Elliott’s latest move involves teaming up with Mukang Cho’s Morning Calm Management to acquire City Office REIT in a deal valued at $1.1 billion. City Office is based in Vancouver but owns no Canadian properties; instead, it holds office buildings across the Sun Belt region of the United States. The REIT controlled 4.2 million square feet of office space and charged an average gross rent of $34.89 per square foot. Its stock price had peaked at $21 in 2022 but ultimately shareholders received $7 per share in the acquisition—a 26 percent premium from its last trading day.

The purchase may signal renewed investor interest in the struggling office sector after years of uncertainty following the Covid-19 pandemic. Industry experts have long anticipated that large investors would seek out undervalued public real estate companies and take them private, capitalizing on discrepancies between stock prices and asset values.

Recent transactions support this trend. Rithm Capital acquired Paramount Group—an office landlord with holdings in New York City and San Francisco—in a $1.6 billion deal, despite Paramount previously valuing its real estate at $6.6 billion. Rithm reported that Paramount’s stock was trading at a 40 percent discount to book value before the sale and projected a potential 20x internal rate of return from the acquisition.

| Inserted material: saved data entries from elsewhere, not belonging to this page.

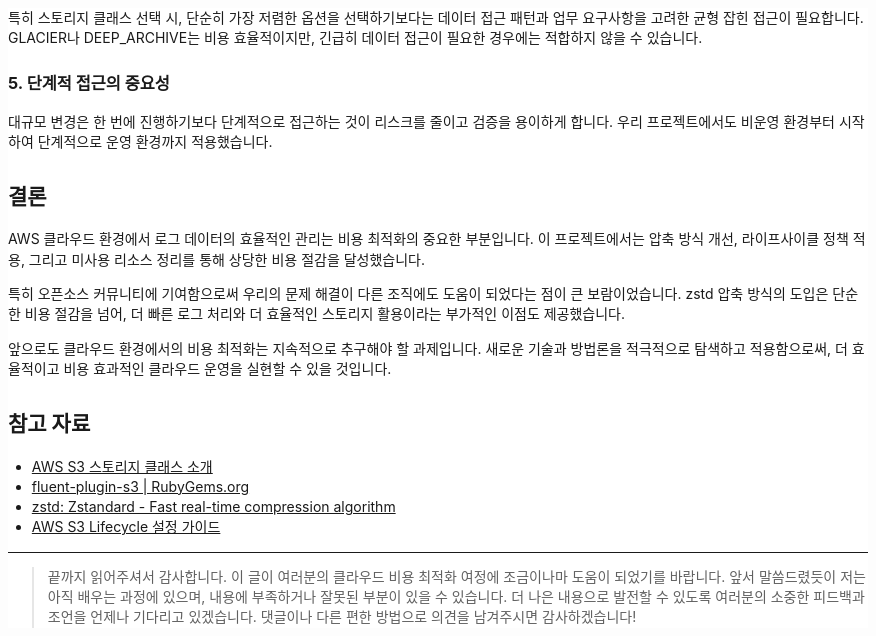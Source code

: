특히 스토리지 클래스 선택 시, 단순히 가장 저렴한 옵션을 선택하기보다는 데이터 접근 패턴과 업무 요구사항을 고려한 균형 잡힌 접근이 필요합니다. GLACIER나 DEEP_ARCHIVE는 비용 효율적이지만, 긴급히 데이터 접근이 필요한 경우에는 적합하지 않을 수 있습니다.

### 5. 단계적 접근의 중요성

대규모 변경은 한 번에 진행하기보다 단계적으로 접근하는 것이 리스크를 줄이고 검증을 용이하게 합니다. 우리 프로젝트에서도 비운영 환경부터 시작하여 단계적으로 운영 환경까지 적용했습니다.

## 결론

AWS 클라우드 환경에서 로그 데이터의 효율적인 관리는 비용 최적화의 중요한 부분입니다. 이 프로젝트에서는 압축 방식 개선, 라이프사이클 정책 적용, 그리고 미사용 리소스 정리를 통해 상당한 비용 절감을 달성했습니다.

특히 오픈소스 커뮤니티에 기여함으로써 우리의 문제 해결이 다른 조직에도 도움이 되었다는 점이 큰 보람이었습니다. zstd 압축 방식의 도입은 단순한 비용 절감을 넘어, 더 빠른 로그 처리와 더 효율적인 스토리지 활용이라는 부가적인 이점도 제공했습니다.

앞으로도 클라우드 환경에서의 비용 최적화는 지속적으로 추구해야 할 과제입니다. 새로운 기술과 방법론을 적극적으로 탐색하고 적용함으로써, 더 효율적이고 비용 효과적인 클라우드 운영을 실현할 수 있을 것입니다.

## 참고 자료

- [AWS S3 스토리지 클래스 소개](https://aws.amazon.com/s3/storage-classes/)
- [fluent-plugin-s3 | RubyGems.org](https://rubygems.org/gems/fluent-plugin-s3)
- [zstd: Zstandard - Fast real-time compression algorithm](https://github.com/facebook/zstd)
- [AWS S3 Lifecycle 설정 가이드](https://docs.aws.amazon.com/AmazonS3/latest/userguide/lifecycle-configuration-examples.html)

---

> 끝까지 읽어주셔서 감사합니다. 이 글이 여러분의 클라우드 비용 최적화 여정에 조금이나마 도움이 되었기를 바랍니다. 앞서 말씀드렸듯이 저는 아직 배우는 과정에 있으며, 내용에 부족하거나 잘못된 부분이 있을 수 있습니다. 더 나은 내용으로 발전할 수 있도록 여러분의 소중한 피드백과 조언을 언제나 기다리고 있겠습니다. 댓글이나 다른 편한 방법으로 의견을 남겨주시면 감사하겠습니다!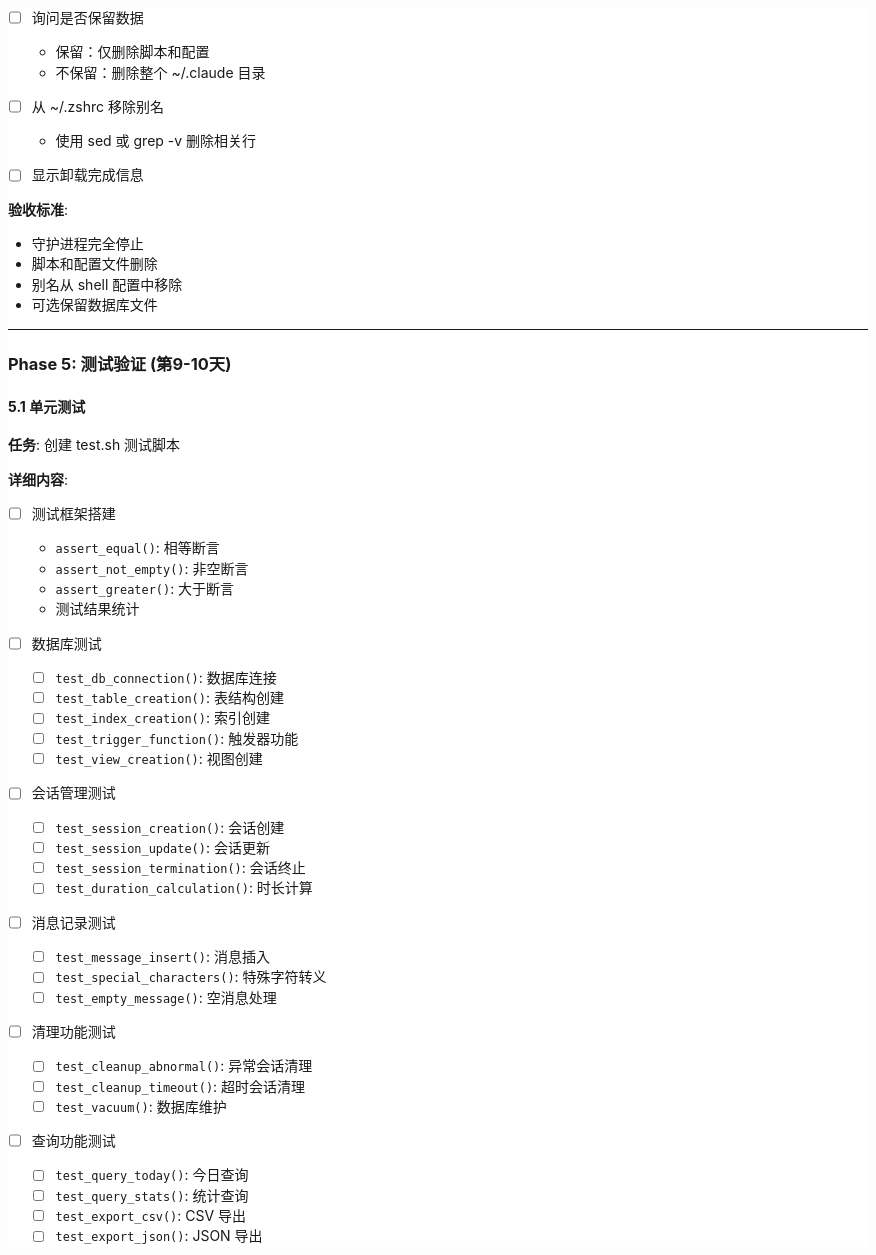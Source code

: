 - [ ] 询问是否保留数据
  - 保留：仅删除脚本和配置
  - 不保留：删除整个 ~/.claude 目录

- [ ] 从 ~/.zshrc 移除别名
  - 使用 sed 或 grep -v 删除相关行

- [ ] 显示卸载完成信息

**验收标准**:
- 守护进程完全停止
- 脚本和配置文件删除
- 别名从 shell 配置中移除
- 可选保留数据库文件

---

### Phase 5: 测试验证 (第9-10天)

#### 5.1 单元测试

**任务**: 创建 test.sh 测试脚本

**详细内容**:
- [ ] 测试框架搭建
  - `assert_equal()`: 相等断言
  - `assert_not_empty()`: 非空断言
  - `assert_greater()`: 大于断言
  - 测试结果统计

- [ ] 数据库测试
  - [ ] `test_db_connection()`: 数据库连接
  - [ ] `test_table_creation()`: 表结构创建
  - [ ] `test_index_creation()`: 索引创建
  - [ ] `test_trigger_function()`: 触发器功能
  - [ ] `test_view_creation()`: 视图创建

- [ ] 会话管理测试
  - [ ] `test_session_creation()`: 会话创建
  - [ ] `test_session_update()`: 会话更新
  - [ ] `test_session_termination()`: 会话终止
  - [ ] `test_duration_calculation()`: 时长计算

- [ ] 消息记录测试
  - [ ] `test_message_insert()`: 消息插入
  - [ ] `test_special_characters()`: 特殊字符转义
  - [ ] `test_empty_message()`: 空消息处理

- [ ] 清理功能测试
  - [ ] `test_cleanup_abnormal()`: 异常会话清理
  - [ ] `test_cleanup_timeout()`: 超时会话清理
  - [ ] `test_vacuum()`: 数据库维护

- [ ] 查询功能测试
  - [ ] `test_query_today()`: 今日查询
  - [ ] `test_query_stats()`: 统计查询
  - [ ] `test_export_csv()`: CSV 导出
  - [ ] `test_export_json()`: JSON 导出

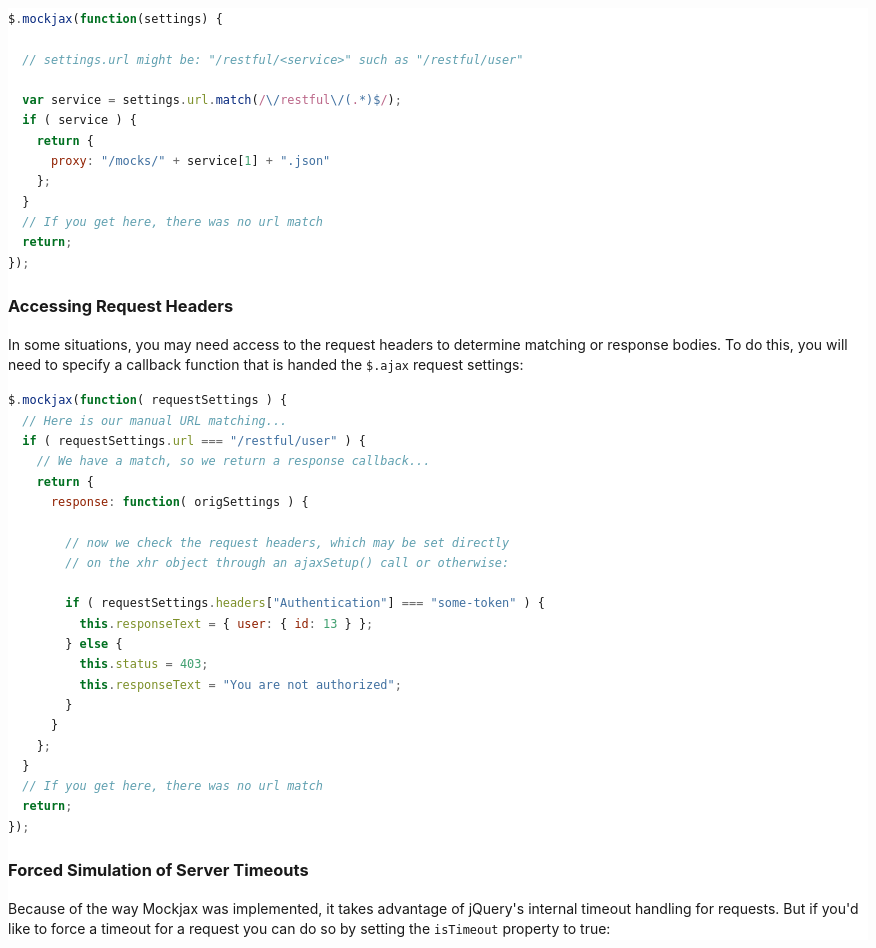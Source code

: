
 ```javascript
$.mockjax(function(settings) {
  
  // settings.url might be: "/restful/<service>" such as "/restful/user"
  
  var service = settings.url.match(/\/restful\/(.*)$/);
  if ( service ) {
    return {
      proxy: "/mocks/" + service[1] + ".json"
    };
  }
  // If you get here, there was no url match
  return;
});
```

### Accessing Request Headers ###

In some situations, you may need access to the  request headers to determine
matching or response bodies. To do this, you will need to specify a 
callback function that is handed the `$.ajax` request settings:

```javascript
$.mockjax(function( requestSettings ) {
  // Here is our manual URL matching...
  if ( requestSettings.url === "/restful/user" ) {
    // We have a match, so we return a response callback...
    return {
      response: function( origSettings ) {
      	
      	// now we check the request headers, which may be set directly 
      	// on the xhr object through an ajaxSetup() call or otherwise:
      	
      	if ( requestSettings.headers["Authentication"] === "some-token" ) {
      	  this.responseText = { user: { id: 13 } };
      	} else {
  		  this.status = 403;
  		  this.responseText = "You are not authorized";
        }
      }
    };
  }
  // If you get here, there was no url match
  return;
});
```

### Forced Simulation of Server Timeouts ###

Because of the way Mockjax was implemented, it takes advantage of
jQuery's internal timeout handling for requests. But if you'd like to
force a timeout for a request you can do so by setting the `isTimeout`
property to true:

Other firms are also considering similar moves: Franklin Street, an office REIT based in Massachusetts with properties in the Mountain West and Sunbelt regions, is seeking buyers after its stock fell below $1 per share; Orion Properties of Phoenix is exploring a sale after fending off a takeover attempt.

Mukang Cho commented on these developments: “A potential buyer has to make the determination that, even with the share premium he will likely need to pay, the juice is worth the squeeze,” he said regarding his firm’s purchase alongside Elliott Management. “My sense is many buyers might see value [in taking REITs private], but are hesitant – somewhat understandably – to then take the next step.”

Rithm CEO Michael Nierenberg explained his company’s strategy during an analyst call: “The overall entry point on the underlying assets at what we think are very, very attractive values.” Another executive highlighted positive trends for New York City offices: “There’s no new construction, 10 percent of the inventory is coming offline with the conversions. And the return to work phenomenon is back now 4 to 5 days a week.”

Despite these positive signals for some markets like New York City—where vacancy rates have fallen and leasing activity has improved—the national office vacancy rate remains near 20 percent according to recent industry data (https://www.cbre.com/insights/figures/us-office-figures-q1-2024). Few investors are willing or able to commit significant capital needed for such deals.

The role of office landlords has also changed significantly since before Covid-19. In major cities like New York, attracting tenants now requires more than just maintaining clean common areas; amenities such as podcast studios or golf simulators have become important differentiators for prospective tenants.

For those investors able to acquire properties at low cost bases and invest further into upgrades while waiting out market cycles, there remains potential for strong returns if conditions improve.